Anna von Broisch

Die kölsche Anna

Die Herkunft der Kölnerin Anna von Broich läßt sich entnehmen aus dem Ratsherrenverzeichnis von H. Schleicher und aus der Sammlung van der Ketten aus dem Kölner Stadtarchiv.
Annas Vater war kaiserlicher Rat in Köln. Der Adels- und Wappenbrief für Heinrich und Friedrich von Broich ist ebenfalls in der Sammlung v.d.Ketten vorhanden Er ist von Carl V. unterzeichnet zu Burgos in Kastilien am 10.März 1524.
Heinrich von Broich ist in Köln Ratsherr von 1542 bis 1551. In den Jahren 1545 und 1548 wird er zum 2.Bürgermeister gewählt. Heinrich von Broich war auch Rentmeister der Stadt Köln. Er vertrat die Stadt Köln auf den Reichstagen 1544 und 1551 (letzterer in Augsburg).

1549 wird der Verfall der kölner Universität beklagt. Auf einer vom kölner Erzbischof einberufenen Synode werden Maßnahmen zur Verbesserung der Verhältnisse beschlossen. Da Arnold von Brauweyler nicht in der Lage war, sich viel um Universitätsangelegenheiten zu kümmern, legte er sein Amt als Provisor nieder, an seiner Stelle wird Heinrich von Broich gewählt. In der ihm verbleibenden kurzen Zeit kann er aber auch nicht viel bewirken.

Eine wichtige Quelle kölnischer Geschichte zu der Zeit ist der Chronist Weinsberg. Und hier ist es auch an der Zeit, daß wir Conrad Betztorf ins Gespräch bringen.
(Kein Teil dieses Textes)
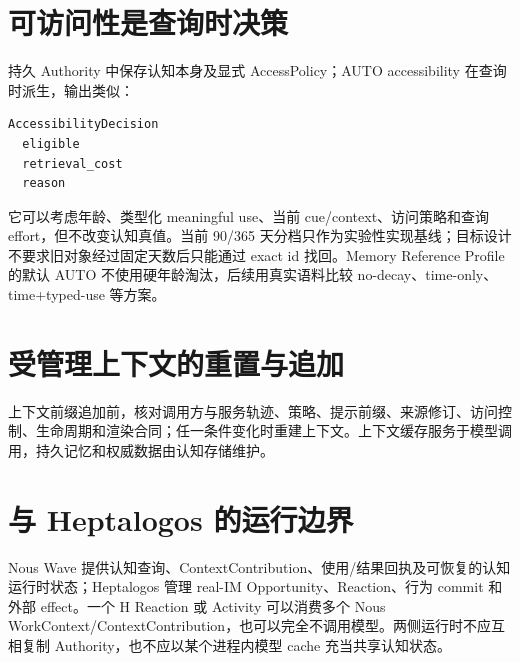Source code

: \section{可访问性是查询时决策}

持久 Authority 中保存认知本身及显式 AccessPolicy；AUTO accessibility 在查询时派生，输出类似：

\begin{verbatim}
AccessibilityDecision
  eligible
  retrieval_cost
  reason
\end{verbatim}

它可以考虑年龄、类型化 meaningful use、当前 cue/context、访问策略和查询 effort，但不改变认知真值。当前 90/365 天分档只作为实验性实现基线；目标设计不要求旧对象经过固定天数后只能通过 exact id 找回。Memory Reference Profile 的默认 AUTO 不使用硬年龄淘汰，后续用真实语料比较 no-decay、time-only、time+typed-use 等方案。

\section{受管理上下文的重置与追加}

上下文前缀追加前，核对调用方与服务轨迹、策略、提示前缀、来源修订、访问控制、生命周期和渲染合同；任一条件变化时重建上下文。上下文缓存服务于模型调用，持久记忆和权威数据由认知存储维护。

\section{与 Heptalogos 的运行边界}

Nous Wave 提供认知查询、ContextContribution、使用/结果回执及可恢复的认知运行时状态；Heptalogos 管理 real-IM Opportunity、Reaction、行为 commit 和外部 effect。一个 H Reaction 或 Activity 可以消费多个 Nous WorkContext/ContextContribution，也可以完全不调用模型。两侧运行时不应互相复制 Authority，也不应以某个进程内模型 cache 充当共享认知状态。\cite{heptalogos-code-snapshot}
Anlässlich seines Todes am 9.Januar 1586 nennt Weinsberg ihn einen Syndicus und Ordinarius primiarius in jure civilci. Er war "ein bruers sohn uff dem Igelstein gegen St.Maviren straßen". Weinsberg vermerkt vorwurfsvoll, dass er, Weinsberg, mit Betztorf zusammen bei Dr.Johann Anholt in "licentiatas iuris" promoviert habe. Betztorf aber habe Heinrich von Broichs Stieftochter Lynner zur Frau bekommen. "Dieweil der her Broich und her Arnt Bruwiler burgermeister waren und sie Taufpat habe sie ihm uffgeholfen, da er rich wart".
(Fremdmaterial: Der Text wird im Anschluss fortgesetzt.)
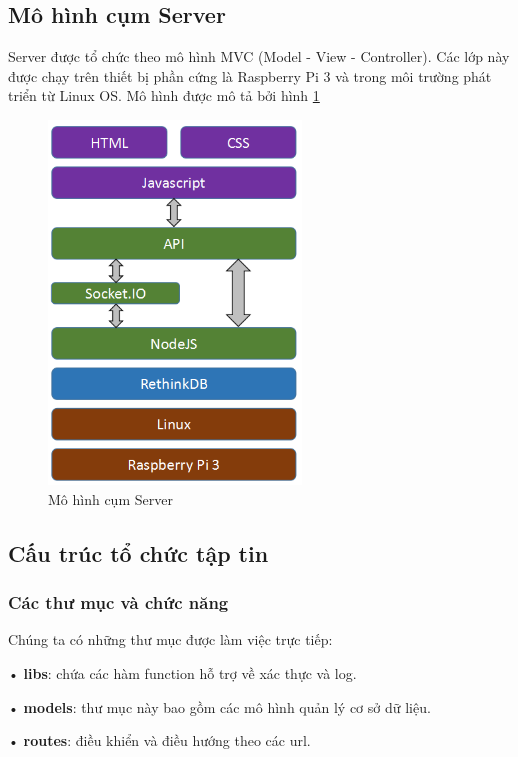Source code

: \subsection{Mô hình cụm Server }
Server được tổ chức theo mô hình MVC (Model - View - Controller). Các lớp này được chạy trên thiết bị phần cứng là Raspberry Pi 3 và trong môi trường phát triển từ Linux OS. Mô hình được mô tả bởi hình \ref{fig: strucserver}

\begin{figure}[H]
	\centering    
	\includegraphics[width=0.6\textwidth]{strucserver}
	\caption[Mô hình cụm Server]{Mô hình cụm Server}
	\label{fig: strucserver}
\end{figure}

\subsection{Cấu trúc tổ chức tập tin}
\subsubsection*{Các thư mục và chức năng}
Chúng ta có những thư mục được làm việc trực tiếp:

• \textbf{libs}: chứa các hàm function hỗ trợ về xác thực và log.

• \textbf{models}: thư mục này bao gồm các mô hình quản lý cơ sở dữ liệu.

• \textbf{routes}: điều khiển và điều hướng theo các url.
Der arme Weinsberg. Was er hier behutsam andeutet, ist deutlicher aus dem Ratsprotokoll vom 27.4.1547 zu erkennen. Um den durch den Tod des Ordinarius Grunsgin vakanten Posten hatte sich auch Weinsberg beworben. Man hatte ihn aber darauf vertröstet "das man seiner zum negsten, so was fehlet, nicht vergessen soll". Er ist offensichtlich ein Opfer dessen geworden, wofür man heute den Ausdruck "kölscher Klüngel" gebraucht.

Aus dem Bericht über den Tod des Conrad Betztorf läßt sich das Alter desselben ermitteln. Er müßte dannach 1518 gebohren sein. Im Jahre 1553 ist er also 35 Jahre alt.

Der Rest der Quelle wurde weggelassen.